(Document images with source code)
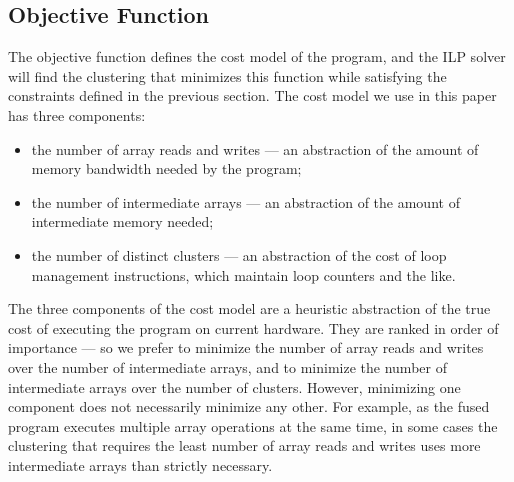 \subsection{Objective Function}
\label{s:ObjectiveFunction}
The objective function defines the cost model of the program, and the ILP solver will find the clustering that minimizes this function while satisfying the constraints defined in the previous section. The cost model we use in this paper has three components:
\begin{itemize}
\item
the number of array reads and writes --- an abstraction of the amount of memory bandwidth needed by the program; 
\item
the number of intermediate arrays --- an abstraction of the amount of intermediate memory needed; 
\item
the number of distinct clusters --- an abstraction of the cost of loop management instructions, which maintain loop counters and the like.
\end{itemize}

The three components of the cost model are a heuristic abstraction of the true cost of executing the program on current hardware. They are ranked in order of importance --- so we prefer to minimize the number of array reads and writes over the number of intermediate arrays, and to minimize the number of intermediate arrays over the number of clusters. However, minimizing one component does not necessarily minimize any other. For example, as the fused program executes multiple array operations at the same time, in some cases the clustering that requires the least number of array reads and writes uses more intermediate arrays than strictly necessary.

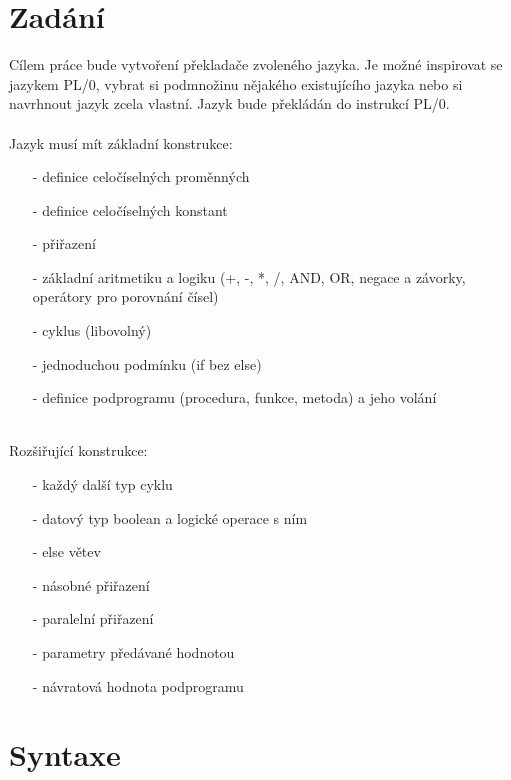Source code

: \documentclass[12pt]{report}
\begin{document}
\chapter{Zadání}
Cílem práce bude vytvoření překladače zvoleného jazyka. Je možné inspirovat se jazykem PL/0, vybrat si podmnožinu nějakého existujícího jazyka nebo si navrhnout jazyk zcela vlastní. Jazyk bude překládán do instrukcí PL/0. 
\\
\\
Jazyk musí mít základní konstrukce:
\begin{itemize}[noitemsep]
	\item [-] definice celočíselných proměnných
	\item [-] definice celočíselných konstant
	\item [-] přiřazení
	\item [-] základní aritmetiku a logiku (+, -, *, /, AND, OR, negace a závorky, operátory pro porovnání čísel)
	\item [-] cyklus (libovolný)
	\item [-] jednoduchou podmínku (if bez else)
	\item [-] definice podprogramu (procedura, funkce, metoda) a jeho volání
\end{itemize}
\ \\
Rozšiřující konstrukce:
\begin{itemize}[noitemsep]
	\item [-] každý další typ cyklu
	\item [-] datový typ boolean a logické operace s ním
	\item [-] else větev
	\item [-] násobné přiřazení
	\item [-] paralelní přiřazení
	\item [-] parametry předávané hodnotou
	\item [-] návratová hodnota podprogramu
\end{itemize}

\chapter{Syntaxe}
\end{document}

§ **Your instructions**: Wherever a line in the records contains the word "celočíselných", copy that line.

§ **Completed exercise**:
	\item [-] definice celočíselných proměnných
	\item [-] definice celočíselných konstant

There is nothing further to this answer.